Exercise materials:
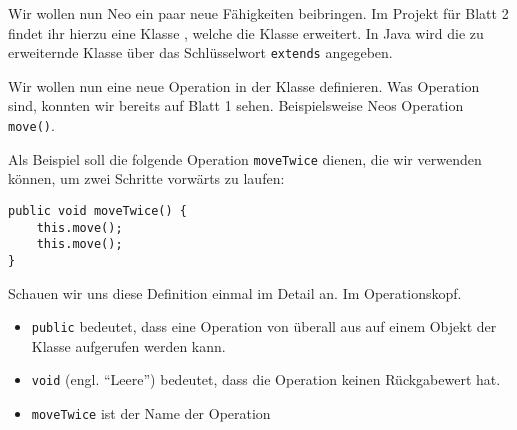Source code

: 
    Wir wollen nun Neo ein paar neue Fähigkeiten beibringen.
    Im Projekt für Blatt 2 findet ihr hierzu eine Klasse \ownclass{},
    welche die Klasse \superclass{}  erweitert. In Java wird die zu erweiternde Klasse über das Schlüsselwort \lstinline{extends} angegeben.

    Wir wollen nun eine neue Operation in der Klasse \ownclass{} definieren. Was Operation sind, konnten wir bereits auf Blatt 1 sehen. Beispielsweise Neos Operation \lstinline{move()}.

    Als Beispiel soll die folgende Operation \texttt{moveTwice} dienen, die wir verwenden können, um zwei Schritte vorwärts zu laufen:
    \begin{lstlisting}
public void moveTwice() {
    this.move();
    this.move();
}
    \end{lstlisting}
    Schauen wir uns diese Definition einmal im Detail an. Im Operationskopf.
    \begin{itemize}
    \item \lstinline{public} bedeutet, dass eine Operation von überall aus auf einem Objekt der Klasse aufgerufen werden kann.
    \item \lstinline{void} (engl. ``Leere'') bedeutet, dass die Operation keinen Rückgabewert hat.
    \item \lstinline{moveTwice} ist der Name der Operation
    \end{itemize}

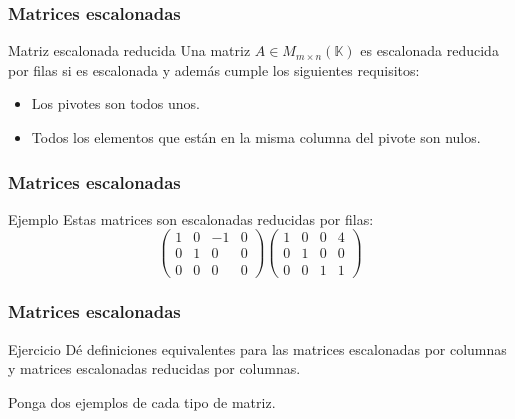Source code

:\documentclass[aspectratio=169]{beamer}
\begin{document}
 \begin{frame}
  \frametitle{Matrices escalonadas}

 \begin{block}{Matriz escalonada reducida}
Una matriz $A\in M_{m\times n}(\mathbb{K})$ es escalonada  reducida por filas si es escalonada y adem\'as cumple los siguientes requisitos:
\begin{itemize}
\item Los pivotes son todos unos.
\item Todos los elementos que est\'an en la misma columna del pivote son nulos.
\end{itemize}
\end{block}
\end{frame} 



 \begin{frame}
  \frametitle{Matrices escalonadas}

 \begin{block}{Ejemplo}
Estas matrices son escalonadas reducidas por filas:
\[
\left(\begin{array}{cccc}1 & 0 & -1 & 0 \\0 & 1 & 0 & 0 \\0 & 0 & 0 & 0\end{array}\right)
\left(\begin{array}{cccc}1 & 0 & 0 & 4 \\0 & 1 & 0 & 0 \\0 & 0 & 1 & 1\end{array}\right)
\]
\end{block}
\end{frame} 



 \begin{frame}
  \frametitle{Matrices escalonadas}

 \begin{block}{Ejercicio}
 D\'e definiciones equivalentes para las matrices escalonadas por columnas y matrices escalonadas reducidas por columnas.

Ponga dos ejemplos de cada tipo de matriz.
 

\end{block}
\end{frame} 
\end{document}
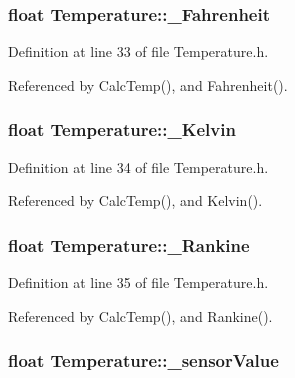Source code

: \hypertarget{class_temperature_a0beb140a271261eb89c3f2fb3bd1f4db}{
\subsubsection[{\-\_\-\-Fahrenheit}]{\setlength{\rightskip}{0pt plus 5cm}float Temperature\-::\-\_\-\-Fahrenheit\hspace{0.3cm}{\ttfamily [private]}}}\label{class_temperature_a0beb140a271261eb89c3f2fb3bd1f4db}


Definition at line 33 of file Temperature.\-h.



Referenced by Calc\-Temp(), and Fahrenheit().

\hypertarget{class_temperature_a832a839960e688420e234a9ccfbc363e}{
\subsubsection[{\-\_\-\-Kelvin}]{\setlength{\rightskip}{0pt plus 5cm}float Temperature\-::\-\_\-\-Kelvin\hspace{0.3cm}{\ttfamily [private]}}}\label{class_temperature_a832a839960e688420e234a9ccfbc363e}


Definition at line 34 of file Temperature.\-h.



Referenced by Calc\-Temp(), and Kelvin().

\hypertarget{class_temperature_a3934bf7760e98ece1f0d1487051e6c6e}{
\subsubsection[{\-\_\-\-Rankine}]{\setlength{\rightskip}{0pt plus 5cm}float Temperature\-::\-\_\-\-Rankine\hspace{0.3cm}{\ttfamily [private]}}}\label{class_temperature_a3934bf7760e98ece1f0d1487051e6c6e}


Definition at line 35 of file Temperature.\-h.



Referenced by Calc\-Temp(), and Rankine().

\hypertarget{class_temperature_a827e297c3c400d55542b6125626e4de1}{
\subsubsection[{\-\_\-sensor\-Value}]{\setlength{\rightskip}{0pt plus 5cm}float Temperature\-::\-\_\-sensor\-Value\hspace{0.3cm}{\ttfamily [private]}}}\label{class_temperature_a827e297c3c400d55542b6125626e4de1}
---
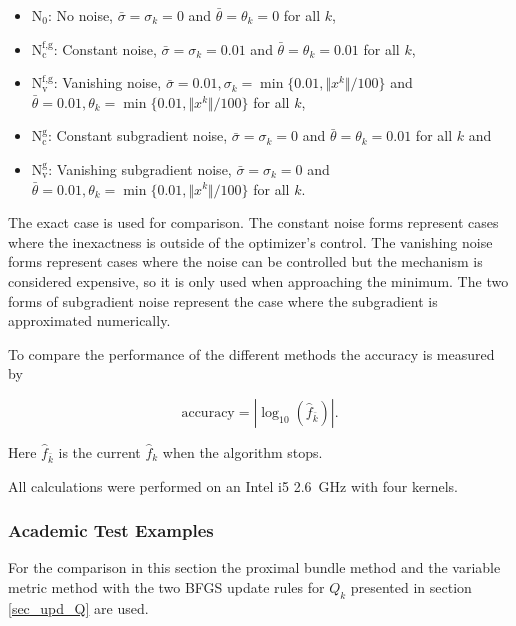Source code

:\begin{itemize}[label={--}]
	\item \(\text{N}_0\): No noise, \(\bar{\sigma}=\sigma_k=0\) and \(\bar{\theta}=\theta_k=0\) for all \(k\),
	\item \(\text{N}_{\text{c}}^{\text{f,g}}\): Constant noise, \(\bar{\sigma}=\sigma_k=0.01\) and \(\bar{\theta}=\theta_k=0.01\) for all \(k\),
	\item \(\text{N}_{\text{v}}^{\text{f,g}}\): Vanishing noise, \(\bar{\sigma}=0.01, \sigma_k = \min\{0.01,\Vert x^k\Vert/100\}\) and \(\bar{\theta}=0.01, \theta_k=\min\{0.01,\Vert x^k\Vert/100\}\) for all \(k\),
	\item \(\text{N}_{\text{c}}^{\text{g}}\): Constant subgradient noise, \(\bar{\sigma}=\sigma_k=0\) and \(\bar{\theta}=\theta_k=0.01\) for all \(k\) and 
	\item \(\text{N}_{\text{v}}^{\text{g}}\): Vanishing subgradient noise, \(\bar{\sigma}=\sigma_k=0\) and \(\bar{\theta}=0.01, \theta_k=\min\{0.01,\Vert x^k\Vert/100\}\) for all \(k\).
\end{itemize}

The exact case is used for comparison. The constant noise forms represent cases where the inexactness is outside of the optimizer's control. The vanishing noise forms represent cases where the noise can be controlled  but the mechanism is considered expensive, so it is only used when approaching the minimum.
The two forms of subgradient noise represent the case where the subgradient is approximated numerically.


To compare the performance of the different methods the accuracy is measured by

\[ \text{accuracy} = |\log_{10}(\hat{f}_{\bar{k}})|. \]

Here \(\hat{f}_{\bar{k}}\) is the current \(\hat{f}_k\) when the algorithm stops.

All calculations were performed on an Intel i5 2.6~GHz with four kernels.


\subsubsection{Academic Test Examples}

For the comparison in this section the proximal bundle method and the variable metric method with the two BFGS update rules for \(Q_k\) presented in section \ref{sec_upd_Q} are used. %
* * *
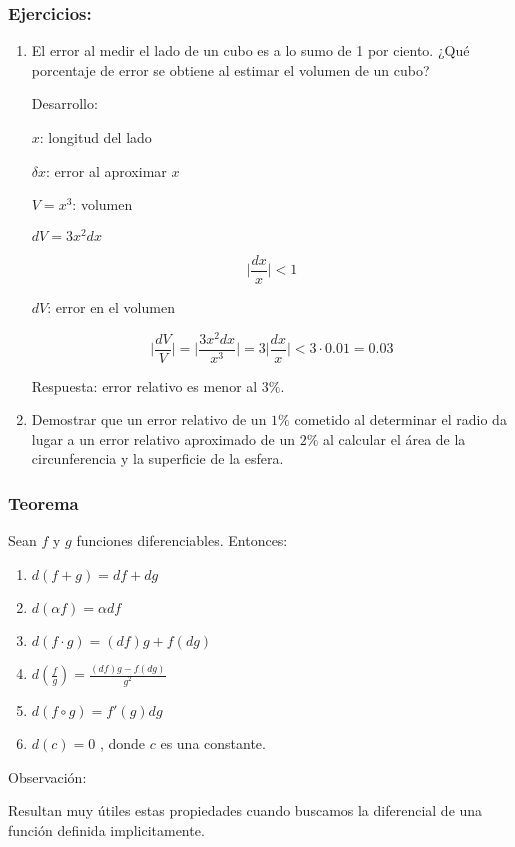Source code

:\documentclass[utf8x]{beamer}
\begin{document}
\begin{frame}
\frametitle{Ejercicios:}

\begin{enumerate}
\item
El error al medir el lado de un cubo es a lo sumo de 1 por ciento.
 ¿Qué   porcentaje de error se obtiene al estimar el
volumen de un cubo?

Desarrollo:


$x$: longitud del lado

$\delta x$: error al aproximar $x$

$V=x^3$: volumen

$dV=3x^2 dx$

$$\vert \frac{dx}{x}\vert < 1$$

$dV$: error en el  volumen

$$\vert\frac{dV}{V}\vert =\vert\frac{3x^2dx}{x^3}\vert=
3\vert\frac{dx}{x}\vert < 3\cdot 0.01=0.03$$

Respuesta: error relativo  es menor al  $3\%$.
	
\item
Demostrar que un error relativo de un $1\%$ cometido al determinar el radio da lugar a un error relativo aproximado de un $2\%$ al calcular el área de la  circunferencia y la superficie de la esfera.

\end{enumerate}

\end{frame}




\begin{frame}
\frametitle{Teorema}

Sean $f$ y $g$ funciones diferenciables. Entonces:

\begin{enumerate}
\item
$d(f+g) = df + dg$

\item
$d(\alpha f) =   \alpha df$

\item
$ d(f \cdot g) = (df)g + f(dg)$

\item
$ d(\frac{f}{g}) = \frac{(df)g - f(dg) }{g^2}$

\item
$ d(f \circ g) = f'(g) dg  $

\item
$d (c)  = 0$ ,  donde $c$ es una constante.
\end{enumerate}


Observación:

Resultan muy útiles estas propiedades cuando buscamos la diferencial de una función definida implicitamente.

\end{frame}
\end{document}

Your assignment:
Report how many lines in the listing above contain the string "frac", giving the number alone.

Reply to the exercise:
4